Within the records below, reproduce without change the lines from the line that has "El dashboard responde" through the line that has "La Sección~VIII reporta", and only those.

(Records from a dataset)
= Beginning of Section =
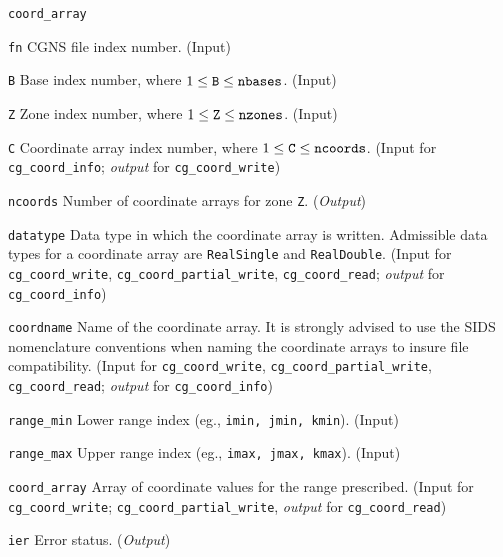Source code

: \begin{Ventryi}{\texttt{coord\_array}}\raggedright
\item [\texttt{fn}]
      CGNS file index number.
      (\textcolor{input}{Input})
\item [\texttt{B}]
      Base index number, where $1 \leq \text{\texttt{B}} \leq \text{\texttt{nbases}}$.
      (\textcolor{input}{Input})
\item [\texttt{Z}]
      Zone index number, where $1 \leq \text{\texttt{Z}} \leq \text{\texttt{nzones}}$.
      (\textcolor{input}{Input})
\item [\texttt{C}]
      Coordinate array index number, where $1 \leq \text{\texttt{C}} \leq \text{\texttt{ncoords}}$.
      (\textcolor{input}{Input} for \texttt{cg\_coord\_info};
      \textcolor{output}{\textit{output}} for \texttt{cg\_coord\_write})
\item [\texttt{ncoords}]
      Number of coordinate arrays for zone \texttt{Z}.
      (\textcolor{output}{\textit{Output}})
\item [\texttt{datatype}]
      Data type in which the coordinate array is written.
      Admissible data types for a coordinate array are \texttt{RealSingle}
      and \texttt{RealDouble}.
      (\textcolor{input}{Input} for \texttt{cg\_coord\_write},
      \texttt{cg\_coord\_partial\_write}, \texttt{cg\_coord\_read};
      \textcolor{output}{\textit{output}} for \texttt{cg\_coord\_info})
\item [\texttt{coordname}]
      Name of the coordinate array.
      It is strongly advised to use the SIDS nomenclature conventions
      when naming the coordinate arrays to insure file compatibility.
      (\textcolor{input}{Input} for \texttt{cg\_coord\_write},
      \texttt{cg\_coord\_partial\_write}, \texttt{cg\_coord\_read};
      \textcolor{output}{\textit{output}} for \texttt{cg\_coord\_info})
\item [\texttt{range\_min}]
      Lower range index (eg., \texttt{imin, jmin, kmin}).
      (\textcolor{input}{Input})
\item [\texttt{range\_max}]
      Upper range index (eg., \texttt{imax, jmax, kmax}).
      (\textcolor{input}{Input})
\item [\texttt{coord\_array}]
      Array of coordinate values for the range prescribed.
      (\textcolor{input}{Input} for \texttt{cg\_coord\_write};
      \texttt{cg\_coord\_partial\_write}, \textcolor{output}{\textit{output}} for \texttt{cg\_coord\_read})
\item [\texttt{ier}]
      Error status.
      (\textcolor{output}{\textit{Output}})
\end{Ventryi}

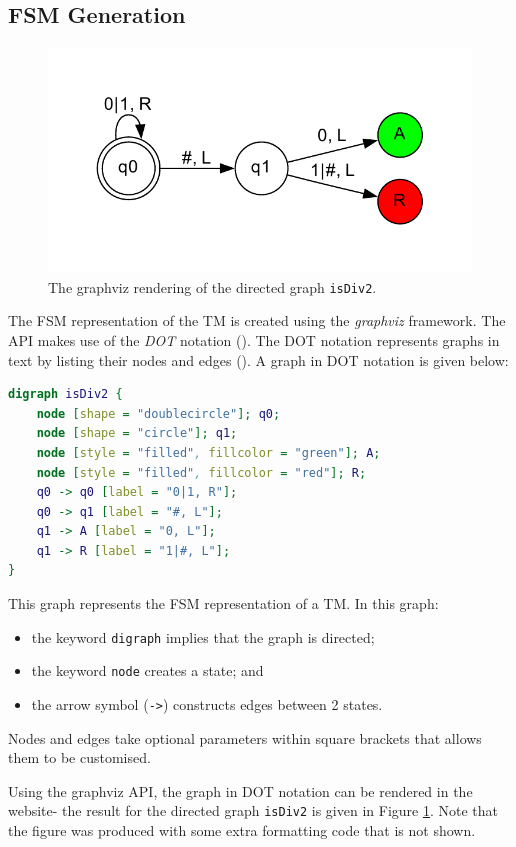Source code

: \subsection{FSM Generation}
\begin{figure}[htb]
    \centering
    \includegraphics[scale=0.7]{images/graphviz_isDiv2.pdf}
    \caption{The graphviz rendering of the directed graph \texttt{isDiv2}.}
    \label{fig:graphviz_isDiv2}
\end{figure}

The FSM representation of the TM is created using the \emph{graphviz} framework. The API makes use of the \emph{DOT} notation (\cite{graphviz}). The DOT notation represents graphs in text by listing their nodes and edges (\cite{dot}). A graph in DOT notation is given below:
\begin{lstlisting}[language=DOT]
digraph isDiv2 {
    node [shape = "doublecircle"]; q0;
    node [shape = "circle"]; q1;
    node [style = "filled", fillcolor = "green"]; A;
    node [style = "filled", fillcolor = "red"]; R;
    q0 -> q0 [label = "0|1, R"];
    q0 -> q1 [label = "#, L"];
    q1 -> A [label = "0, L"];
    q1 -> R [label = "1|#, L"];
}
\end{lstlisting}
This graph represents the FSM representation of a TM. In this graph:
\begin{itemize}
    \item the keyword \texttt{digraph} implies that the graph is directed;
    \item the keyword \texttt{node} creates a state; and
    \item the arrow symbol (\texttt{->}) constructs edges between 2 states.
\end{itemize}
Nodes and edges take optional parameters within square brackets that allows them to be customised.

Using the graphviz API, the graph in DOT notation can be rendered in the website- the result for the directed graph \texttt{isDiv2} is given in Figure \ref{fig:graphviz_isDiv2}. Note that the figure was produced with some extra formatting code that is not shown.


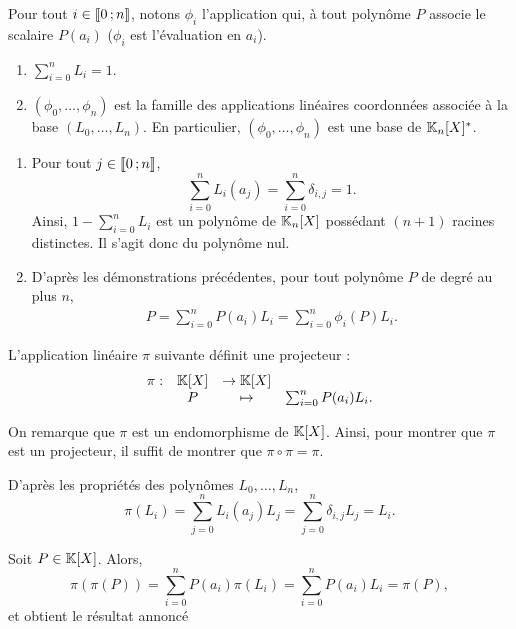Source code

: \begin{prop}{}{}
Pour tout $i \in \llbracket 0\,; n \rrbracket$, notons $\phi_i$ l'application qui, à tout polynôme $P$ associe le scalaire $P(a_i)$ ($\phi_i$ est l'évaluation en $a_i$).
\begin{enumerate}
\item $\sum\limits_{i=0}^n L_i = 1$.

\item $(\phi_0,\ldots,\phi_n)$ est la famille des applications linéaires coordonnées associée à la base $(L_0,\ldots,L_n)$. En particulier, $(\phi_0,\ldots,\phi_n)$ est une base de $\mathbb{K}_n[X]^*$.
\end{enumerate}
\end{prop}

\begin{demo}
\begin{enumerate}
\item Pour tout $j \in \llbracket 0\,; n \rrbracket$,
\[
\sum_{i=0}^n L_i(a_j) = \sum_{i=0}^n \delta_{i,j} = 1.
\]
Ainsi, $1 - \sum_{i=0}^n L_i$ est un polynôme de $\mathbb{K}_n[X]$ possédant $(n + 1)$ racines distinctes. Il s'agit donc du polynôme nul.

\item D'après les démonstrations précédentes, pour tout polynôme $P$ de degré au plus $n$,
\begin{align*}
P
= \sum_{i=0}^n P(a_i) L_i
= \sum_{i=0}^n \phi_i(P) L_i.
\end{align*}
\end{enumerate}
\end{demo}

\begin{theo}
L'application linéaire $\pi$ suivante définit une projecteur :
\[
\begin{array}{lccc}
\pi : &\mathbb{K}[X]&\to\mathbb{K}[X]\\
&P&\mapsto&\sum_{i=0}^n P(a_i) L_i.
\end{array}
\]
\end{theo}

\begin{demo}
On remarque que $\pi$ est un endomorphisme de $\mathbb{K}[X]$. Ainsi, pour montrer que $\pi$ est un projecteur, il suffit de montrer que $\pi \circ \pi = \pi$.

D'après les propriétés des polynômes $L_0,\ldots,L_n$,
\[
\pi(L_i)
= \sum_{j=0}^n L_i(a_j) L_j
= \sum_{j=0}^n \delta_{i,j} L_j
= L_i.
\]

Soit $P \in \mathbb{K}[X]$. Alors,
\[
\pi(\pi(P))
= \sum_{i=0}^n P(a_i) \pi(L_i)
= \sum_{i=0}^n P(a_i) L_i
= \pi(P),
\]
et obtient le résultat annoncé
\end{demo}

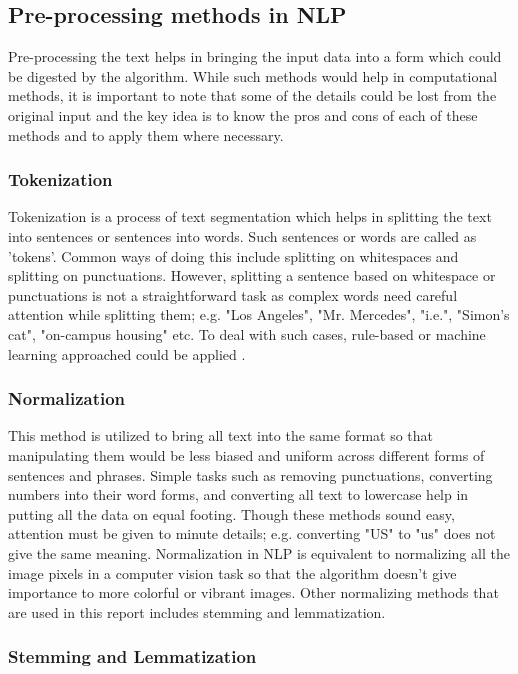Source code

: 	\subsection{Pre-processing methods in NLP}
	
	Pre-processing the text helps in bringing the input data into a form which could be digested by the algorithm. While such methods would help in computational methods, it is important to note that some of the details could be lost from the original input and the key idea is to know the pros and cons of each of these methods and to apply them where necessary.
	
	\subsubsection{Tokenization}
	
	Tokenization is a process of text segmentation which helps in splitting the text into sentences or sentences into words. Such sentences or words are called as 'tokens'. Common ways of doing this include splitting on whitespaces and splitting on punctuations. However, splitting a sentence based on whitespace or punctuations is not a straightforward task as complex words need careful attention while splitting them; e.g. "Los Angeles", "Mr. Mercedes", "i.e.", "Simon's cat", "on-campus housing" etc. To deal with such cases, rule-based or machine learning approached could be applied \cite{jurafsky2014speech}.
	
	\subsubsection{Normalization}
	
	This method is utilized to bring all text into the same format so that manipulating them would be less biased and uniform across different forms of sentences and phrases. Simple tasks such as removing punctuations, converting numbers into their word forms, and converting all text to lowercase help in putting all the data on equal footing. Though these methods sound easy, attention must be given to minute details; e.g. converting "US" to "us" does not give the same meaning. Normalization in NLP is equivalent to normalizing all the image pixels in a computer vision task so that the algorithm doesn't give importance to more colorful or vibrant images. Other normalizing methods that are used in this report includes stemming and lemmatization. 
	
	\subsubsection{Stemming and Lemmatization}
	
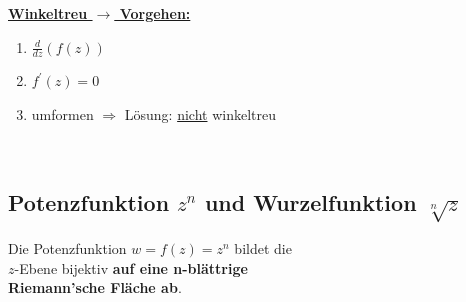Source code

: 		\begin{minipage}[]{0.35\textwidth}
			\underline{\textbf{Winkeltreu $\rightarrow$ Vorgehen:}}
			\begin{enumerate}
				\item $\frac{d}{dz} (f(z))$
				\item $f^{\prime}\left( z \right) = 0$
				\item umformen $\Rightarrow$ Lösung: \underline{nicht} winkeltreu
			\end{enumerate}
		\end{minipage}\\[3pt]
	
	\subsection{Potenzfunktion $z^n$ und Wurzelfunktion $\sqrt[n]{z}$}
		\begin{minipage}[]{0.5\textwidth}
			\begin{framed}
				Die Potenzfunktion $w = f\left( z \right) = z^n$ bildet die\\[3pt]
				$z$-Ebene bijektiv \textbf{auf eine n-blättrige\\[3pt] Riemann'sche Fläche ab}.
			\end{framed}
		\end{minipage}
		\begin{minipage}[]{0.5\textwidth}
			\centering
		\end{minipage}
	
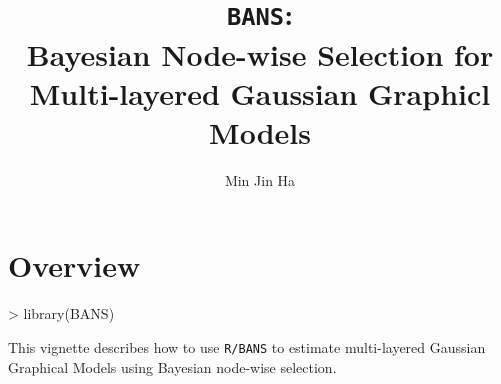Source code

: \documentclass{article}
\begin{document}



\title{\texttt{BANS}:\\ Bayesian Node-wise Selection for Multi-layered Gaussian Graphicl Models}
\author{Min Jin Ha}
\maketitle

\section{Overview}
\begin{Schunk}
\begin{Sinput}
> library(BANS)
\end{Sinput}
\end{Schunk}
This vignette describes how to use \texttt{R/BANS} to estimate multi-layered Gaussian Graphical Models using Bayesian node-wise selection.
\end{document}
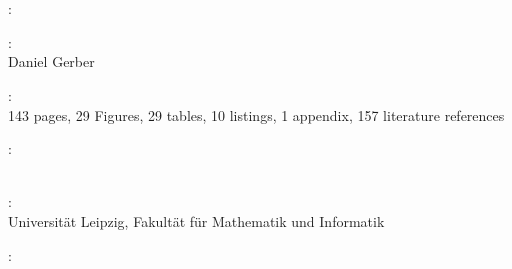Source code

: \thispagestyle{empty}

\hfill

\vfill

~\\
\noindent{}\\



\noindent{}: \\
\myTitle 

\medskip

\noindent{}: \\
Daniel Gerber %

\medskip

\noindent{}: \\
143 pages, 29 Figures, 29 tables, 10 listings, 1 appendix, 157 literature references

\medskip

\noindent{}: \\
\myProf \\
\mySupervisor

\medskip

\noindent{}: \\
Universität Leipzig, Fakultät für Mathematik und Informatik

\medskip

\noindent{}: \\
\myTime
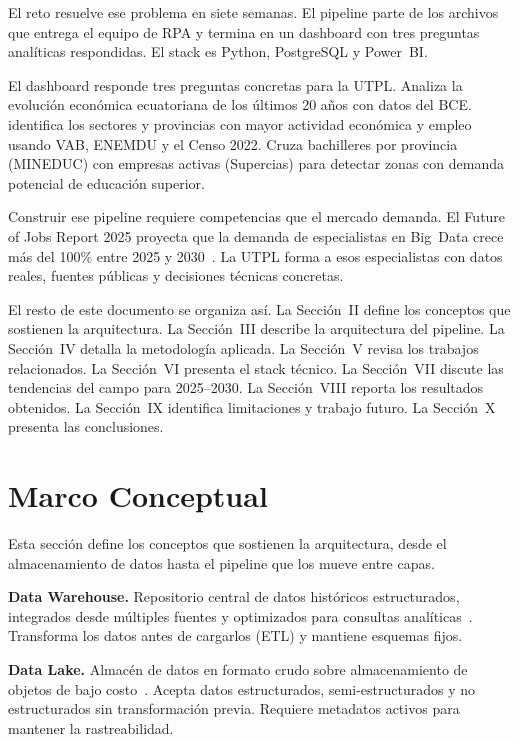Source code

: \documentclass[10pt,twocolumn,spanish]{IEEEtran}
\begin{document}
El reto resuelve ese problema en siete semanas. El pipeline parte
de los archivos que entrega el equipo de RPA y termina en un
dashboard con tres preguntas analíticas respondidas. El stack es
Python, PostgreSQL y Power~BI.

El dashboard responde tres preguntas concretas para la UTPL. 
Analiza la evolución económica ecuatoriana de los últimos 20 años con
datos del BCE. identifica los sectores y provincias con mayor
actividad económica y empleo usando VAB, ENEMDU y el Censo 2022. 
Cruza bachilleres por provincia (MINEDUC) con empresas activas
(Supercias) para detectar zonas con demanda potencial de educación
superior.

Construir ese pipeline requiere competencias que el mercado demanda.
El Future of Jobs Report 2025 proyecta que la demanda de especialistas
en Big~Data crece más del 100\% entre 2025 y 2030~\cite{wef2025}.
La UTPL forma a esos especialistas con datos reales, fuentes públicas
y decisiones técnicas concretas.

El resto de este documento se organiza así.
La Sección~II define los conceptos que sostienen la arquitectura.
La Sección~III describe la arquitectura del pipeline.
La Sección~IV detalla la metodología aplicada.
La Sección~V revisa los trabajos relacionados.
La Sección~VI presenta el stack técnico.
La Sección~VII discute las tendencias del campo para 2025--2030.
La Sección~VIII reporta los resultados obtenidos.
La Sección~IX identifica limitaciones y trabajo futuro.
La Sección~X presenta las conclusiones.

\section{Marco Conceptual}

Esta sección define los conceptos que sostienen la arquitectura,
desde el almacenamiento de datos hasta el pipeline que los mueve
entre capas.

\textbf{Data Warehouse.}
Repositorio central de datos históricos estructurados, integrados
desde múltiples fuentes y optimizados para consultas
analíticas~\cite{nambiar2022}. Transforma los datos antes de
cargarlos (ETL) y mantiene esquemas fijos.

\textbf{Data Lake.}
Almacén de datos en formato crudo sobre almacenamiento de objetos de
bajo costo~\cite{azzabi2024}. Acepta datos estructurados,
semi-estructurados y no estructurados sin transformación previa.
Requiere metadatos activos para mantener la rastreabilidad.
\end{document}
= End of Section =
### [Task answer]
El dashboard responde tres preguntas concretas para la UTPL. 
Analiza la evolución económica ecuatoriana de los últimos 20 años con
datos del BCE. identifica los sectores y provincias con mayor
actividad económica y empleo usando VAB, ENEMDU y el Censo 2022. 
Cruza bachilleres por provincia (MINEDUC) con empresas activas
(Supercias) para detectar zonas con demanda potencial de educación
superior.

Construir ese pipeline requiere competencias que el mercado demanda.
El Future of Jobs Report 2025 proyecta que la demanda de especialistas
en Big~Data crece más del 100\% entre 2025 y 2030~\cite{wef2025}.
La UTPL forma a esos especialistas con datos reales, fuentes públicas
y decisiones técnicas concretas.

El resto de este documento se organiza así.
La Sección~II define los conceptos que sostienen la arquitectura.
La Sección~III describe la arquitectura del pipeline.
La Sección~IV detalla la metodología aplicada.
La Sección~V revisa los trabajos relacionados.
La Sección~VI presenta el stack técnico.
La Sección~VII discute las tendencias del campo para 2025--2030.
La Sección~VIII reporta los resultados obtenidos.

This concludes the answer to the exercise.